Storytellers broaden our minds; engage, provoke, inspire and ultimately connect us.
Robert Redford
Imagining the book out in the world for six months now—still very much a baby, in the life of a book— I think often of how much like raising a child this book publishing experience is. Kahlil Gibran wrote in The Prophet: “Your children are not your children. They are the sons and daughters of Life’s longing for itself.” Every line of this exquisite poem can be applied to my relationship with my novel, for I am not my book and my book is not me.

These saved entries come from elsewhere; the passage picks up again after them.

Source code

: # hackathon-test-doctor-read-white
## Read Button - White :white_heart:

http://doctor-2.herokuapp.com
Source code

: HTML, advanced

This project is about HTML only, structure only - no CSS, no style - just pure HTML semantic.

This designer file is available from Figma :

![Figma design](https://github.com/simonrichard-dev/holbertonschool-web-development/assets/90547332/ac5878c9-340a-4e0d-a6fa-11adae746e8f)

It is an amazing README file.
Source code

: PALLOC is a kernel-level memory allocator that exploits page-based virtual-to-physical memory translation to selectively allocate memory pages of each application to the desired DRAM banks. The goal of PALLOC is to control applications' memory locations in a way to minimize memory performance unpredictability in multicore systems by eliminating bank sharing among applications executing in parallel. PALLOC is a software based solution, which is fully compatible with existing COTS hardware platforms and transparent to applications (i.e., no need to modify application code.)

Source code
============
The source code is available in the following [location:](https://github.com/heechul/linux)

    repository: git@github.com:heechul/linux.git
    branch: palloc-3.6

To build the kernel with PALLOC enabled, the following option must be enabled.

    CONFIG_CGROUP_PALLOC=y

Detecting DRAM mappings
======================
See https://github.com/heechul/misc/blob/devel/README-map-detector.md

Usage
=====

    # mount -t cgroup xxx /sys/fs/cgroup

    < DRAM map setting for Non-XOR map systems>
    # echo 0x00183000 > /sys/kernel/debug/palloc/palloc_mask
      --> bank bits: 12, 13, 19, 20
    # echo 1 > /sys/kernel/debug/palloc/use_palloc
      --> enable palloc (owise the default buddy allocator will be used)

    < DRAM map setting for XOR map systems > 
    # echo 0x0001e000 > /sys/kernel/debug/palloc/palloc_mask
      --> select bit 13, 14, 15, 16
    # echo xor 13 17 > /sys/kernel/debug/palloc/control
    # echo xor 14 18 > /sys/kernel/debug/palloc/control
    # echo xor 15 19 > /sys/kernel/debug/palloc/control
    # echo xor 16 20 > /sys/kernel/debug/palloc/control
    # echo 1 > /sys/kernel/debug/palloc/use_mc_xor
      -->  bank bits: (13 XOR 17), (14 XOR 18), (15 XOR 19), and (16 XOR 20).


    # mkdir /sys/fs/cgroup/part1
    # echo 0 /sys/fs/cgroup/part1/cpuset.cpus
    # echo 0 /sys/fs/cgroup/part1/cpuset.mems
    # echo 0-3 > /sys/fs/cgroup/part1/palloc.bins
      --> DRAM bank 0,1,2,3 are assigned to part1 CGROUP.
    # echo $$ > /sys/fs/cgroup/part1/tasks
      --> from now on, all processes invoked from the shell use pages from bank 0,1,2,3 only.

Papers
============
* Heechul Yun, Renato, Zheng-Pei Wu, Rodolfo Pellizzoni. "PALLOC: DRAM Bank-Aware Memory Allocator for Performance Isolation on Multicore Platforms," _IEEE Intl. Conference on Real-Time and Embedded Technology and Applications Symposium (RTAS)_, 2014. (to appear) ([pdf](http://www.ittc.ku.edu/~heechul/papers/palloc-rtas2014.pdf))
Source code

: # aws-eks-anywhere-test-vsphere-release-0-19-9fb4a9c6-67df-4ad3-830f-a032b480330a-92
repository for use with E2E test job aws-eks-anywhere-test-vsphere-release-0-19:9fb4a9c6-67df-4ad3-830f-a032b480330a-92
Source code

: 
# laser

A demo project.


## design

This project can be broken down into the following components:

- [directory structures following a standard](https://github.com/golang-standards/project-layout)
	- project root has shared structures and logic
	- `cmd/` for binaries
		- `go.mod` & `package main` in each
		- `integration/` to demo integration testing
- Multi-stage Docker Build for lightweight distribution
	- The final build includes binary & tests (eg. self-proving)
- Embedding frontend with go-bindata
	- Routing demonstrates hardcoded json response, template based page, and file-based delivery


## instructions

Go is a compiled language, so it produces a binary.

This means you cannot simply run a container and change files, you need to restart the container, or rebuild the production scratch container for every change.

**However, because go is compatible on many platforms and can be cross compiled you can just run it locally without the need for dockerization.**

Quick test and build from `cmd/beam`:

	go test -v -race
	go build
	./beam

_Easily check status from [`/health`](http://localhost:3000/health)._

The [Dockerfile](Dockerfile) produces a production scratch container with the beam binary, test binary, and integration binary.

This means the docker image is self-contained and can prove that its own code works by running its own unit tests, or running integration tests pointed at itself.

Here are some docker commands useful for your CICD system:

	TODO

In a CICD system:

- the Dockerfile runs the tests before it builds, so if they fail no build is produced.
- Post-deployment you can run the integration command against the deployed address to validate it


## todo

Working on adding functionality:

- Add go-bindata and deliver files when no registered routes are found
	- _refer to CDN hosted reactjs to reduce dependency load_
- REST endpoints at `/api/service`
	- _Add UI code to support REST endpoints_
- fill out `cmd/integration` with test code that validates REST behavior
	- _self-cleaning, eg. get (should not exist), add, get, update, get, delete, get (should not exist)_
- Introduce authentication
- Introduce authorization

The Peach Seed is its own self. Out in the world, engaging, provoking, and hopefully inspiring people in a way that only it can—as a singular entity in the universe. Just as every person is. Every work of art. Every living thing, and every nonliving thing. My book is able to go places that I could never visit— not even in my dreams, to paraphrase Gibran—because people can not engage with me in the same way. There’s far too much baggage in the air between mere mortals to allow us to connect on as a deep a level as a reader and a book may be lucky enough to experience.
A book seems safe enough; as reader you feel you’re in charge. You made the choice to buy or borrow it. You decide when you’ll start reading, and if you’ll finish. Although, should you fall under its spell, you may end up powerless and truly unable to put it down. Then you realize the book, its characters, and the story are running the show. A show that would be extremely different if you and the book were both humans. You’d get bogged down in the myriad of implicit biases that travel with every human, especially as we read and listen to stories. Like cream, engaging in story causes our humanity to rise to the top. everything we think we know about family, race, gender, age, caste, etc, on the surface and deep below the surface, becomes raw and ready: begging to be managed. This is the magic of fiction! This is why I write.
With this distinctive honor from Georgia Center for the Book, I hope many more readers will find the The Peach Seed, and discover ways that it resonates.